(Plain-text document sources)
----------

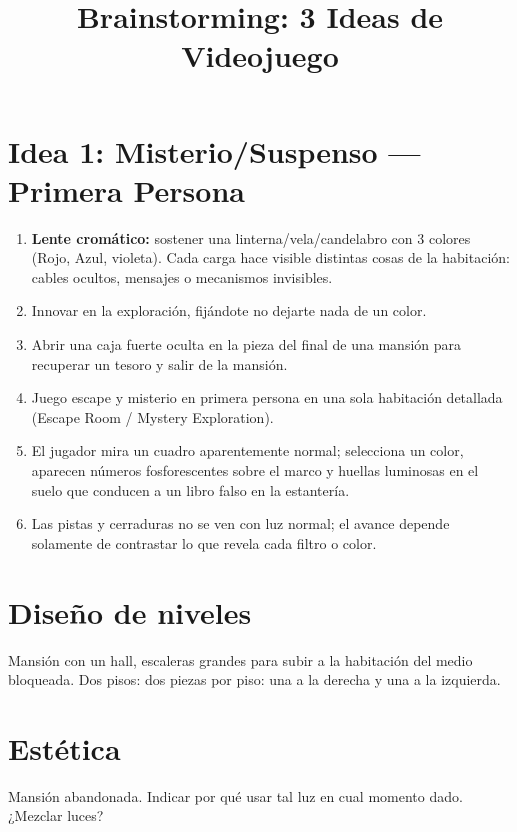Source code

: \documentclass[11pt]{article}
\title{Brainstorming: 3 Ideas de Videojuego}
\author{}
\date{}
\begin{document}
\maketitle

\section{Idea 1: Misterio/Suspenso — Primera Persona}

\begin{enumerate}[label=\arabic*)]
    \item \textbf{Lente cromático:} sostener una linterna/vela/candelabro con 3 colores (Rojo, Azul, violeta). Cada carga hace visible distintas cosas de la habitación: cables ocultos, mensajes o mecanismos invisibles.

    \item Innovar en la exploración, fijándote no dejarte nada de un color.

    \item Abrir una caja fuerte oculta en la pieza del final de una mansión para recuperar un tesoro y salir de la mansión.

    \item Juego escape y misterio en primera persona en una sola habitación detallada (Escape Room / Mystery Exploration).

    \item El jugador mira un cuadro aparentemente normal; selecciona un color, aparecen números fosforescentes sobre el marco y huellas luminosas en el suelo que conducen a un libro falso en la estantería.

    \item Las pistas y cerraduras no se ven con luz normal; el avance depende solamente de contrastar lo que revela cada filtro o color.
\end{enumerate}

\section*{Diseño de niveles}
Mansión con un hall, escaleras grandes para subir a la habitación del medio bloqueada. Dos pisos: dos piezas por piso: una a la derecha y una a la izquierda.

\section*{Estética}
Mansión abandonada. Indicar por qué usar tal luz en cual momento dado. ¿Mezclar luces?
\end{document}
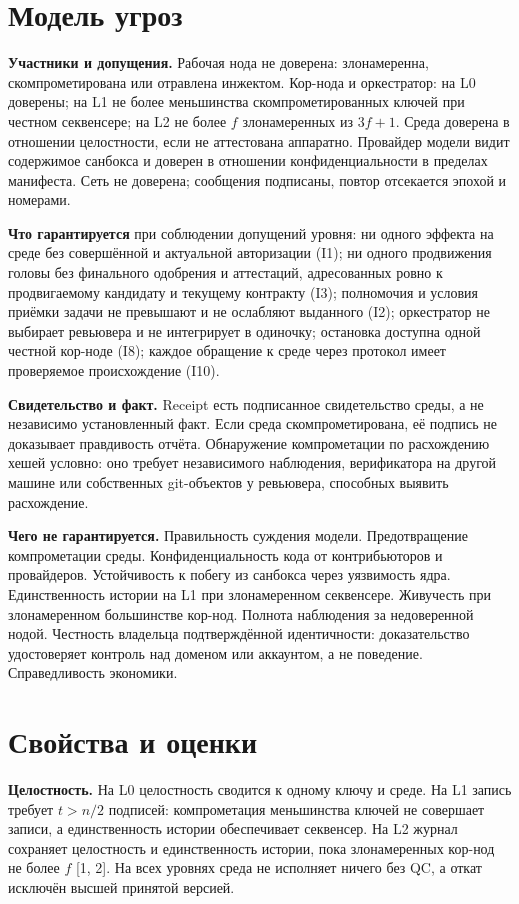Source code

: \documentclass[11pt,a4paper]{article}
\begin{document}
\section{Модель угроз}

\textbf{Участники и допущения.} Рабочая нода не доверена: злонамеренна, скомпрометирована или отравлена инжектом. Кор-нода и оркестратор: на L0 доверены; на L1 не более меньшинства скомпрометированных ключей при честном секвенсере; на L2 не более $f$ злонамеренных из $3f+1$. Среда доверена в отношении целостности, если не аттестована аппаратно. Провайдер модели видит содержимое санбокса и доверен в отношении конфиденциальности в пределах манифеста. Сеть не доверена; сообщения подписаны, повтор отсекается эпохой и номерами.

\textbf{Что гарантируется} при соблюдении допущений уровня: ни одного эффекта на среде без совершённой и актуальной авторизации (I1); ни одного продвижения головы без финального одобрения и аттестаций, адресованных ровно к продвигаемому кандидату и текущему контракту (I3); полномочия и условия приёмки задачи не превышают и не ослабляют выданного (I2); оркестратор не выбирает ревьювера и не интегрирует в одиночку; остановка доступна одной честной кор-ноде (I8); каждое обращение к среде через протокол имеет проверяемое происхождение (I10).

\textbf{Свидетельство и факт.} Receipt есть подписанное свидетельство среды, а не независимо установленный факт. Если среда скомпрометирована, её подпись не доказывает правдивость отчёта. Обнаружение компрометации по расхождению хешей условно: оно требует независимого наблюдения, верификатора на другой машине или собственных git-объектов у ревьювера, способных выявить расхождение.

\textbf{Чего не гарантируется.} Правильность суждения модели. Предотвращение компрометации среды. Конфиденциальность кода от контрибьюторов и провайдеров. Устойчивость к побегу из санбокса через уязвимость ядра. Единственность истории на L1 при злонамеренном секвенсере. Живучесть при злонамеренном большинстве кор-нод. Полнота наблюдения за недоверенной нодой. Честность владельца подтверждённой идентичности: доказательство удостоверяет контроль над доменом или аккаунтом, а не поведение. Справедливость экономики.

\section{Свойства и оценки}

\textbf{Целостность.} На L0 целостность сводится к одному ключу и среде. На L1 запись требует $t > n/2$ подписей: компрометация меньшинства ключей не совершает записи, а единственность истории обеспечивает секвенсер. На L2 журнал сохраняет целостность и единственность истории, пока злонамеренных кор-нод не более $f$ [1, 2]. На всех уровнях среда не исполняет ничего без QC, а откат исключён высшей принятой версией.
\end{document}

----------

The task ▸ Copy out all the data above exactly as written. Skip the pictures.

Your response ▸
Source code

: \documentclass[11pt]{article}
\title{Brainstorming: 3 Ideas de Videojuego}
\author{}
\date{}
\begin{document}
\maketitle

\section{Idea 1: Misterio/Suspenso — Primera Persona}

\begin{enumerate}[label=\arabic*)]
    \item \textbf{Lente cromático:} sostener una linterna/vela/candelabro con 3 colores (Rojo, Azul, violeta). Cada carga hace visible distintas cosas de la habitación: cables ocultos, mensajes o mecanismos invisibles.

    \item Innovar en la exploración, fijándote no dejarte nada de un color.

    \item Abrir una caja fuerte oculta en la pieza del final de una mansión para recuperar un tesoro y salir de la mansión.

    \item Juego escape y misterio en primera persona en una sola habitación detallada (Escape Room / Mystery Exploration).

    \item El jugador mira un cuadro aparentemente normal; selecciona un color, aparecen números fosforescentes sobre el marco y huellas luminosas en el suelo que conducen a un libro falso en la estantería.

    \item Las pistas y cerraduras no se ven con luz normal; el avance depende solamente de contrastar lo que revela cada filtro o color.
\end{enumerate}

\section*{Diseño de niveles}
Mansión con un hall, escaleras grandes para subir a la habitación del medio bloqueada. Dos pisos: dos piezas por piso: una a la derecha y una a la izquierda.

\section*{Estética}
Mansión abandonada. Indicar por qué usar tal luz en cual momento dado. ¿Mezclar luces?
\end{document}
Source code

: \documentclass[11pt,a4paper]{article}
\begin{document}
\section{Модель угроз}

\textbf{Участники и допущения.} Рабочая нода не доверена: злонамеренна, скомпрометирована или отравлена инжектом. Кор-нода и оркестратор: на L0 доверены; на L1 не более меньшинства скомпрометированных ключей при честном секвенсере; на L2 не более $f$ злонамеренных из $3f+1$. Среда доверена в отношении целостности, если не аттестована аппаратно. Провайдер модели видит содержимое санбокса и доверен в отношении конфиденциальности в пределах манифеста. Сеть не доверена; сообщения подписаны, повтор отсекается эпохой и номерами.

\textbf{Что гарантируется} при соблюдении допущений уровня: ни одного эффекта на среде без совершённой и актуальной авторизации (I1); ни одного продвижения головы без финального одобрения и аттестаций, адресованных ровно к продвигаемому кандидату и текущему контракту (I3); полномочия и условия приёмки задачи не превышают и не ослабляют выданного (I2); оркестратор не выбирает ревьювера и не интегрирует в одиночку; остановка доступна одной честной кор-ноде (I8); каждое обращение к среде через протокол имеет проверяемое происхождение (I10).

\textbf{Свидетельство и факт.} Receipt есть подписанное свидетельство среды, а не независимо установленный факт. Если среда скомпрометирована, её подпись не доказывает правдивость отчёта. Обнаружение компрометации по расхождению хешей условно: оно требует независимого наблюдения, верификатора на другой машине или собственных git-объектов у ревьювера, способных выявить расхождение.

\textbf{Чего не гарантируется.} Правильность суждения модели. Предотвращение компрометации среды. Конфиденциальность кода от контрибьюторов и провайдеров. Устойчивость к побегу из санбокса через уязвимость ядра. Единственность истории на L1 при злонамеренном секвенсере. Живучесть при злонамеренном большинстве кор-нод. Полнота наблюдения за недоверенной нодой. Честность владельца подтверждённой идентичности: доказательство удостоверяет контроль над доменом или аккаунтом, а не поведение. Справедливость экономики.

\section{Свойства и оценки}

\textbf{Целостность.} На L0 целостность сводится к одному ключу и среде. На L1 запись требует $t > n/2$ подписей: компрометация меньшинства ключей не совершает записи, а единственность истории обеспечивает секвенсер. На L2 журнал сохраняет целостность и единственность истории, пока злонамеренных кор-нод не более $f$ [1, 2]. На всех уровнях среда не исполняет ничего без QC, а откат исключён высшей принятой версией.
\end{document}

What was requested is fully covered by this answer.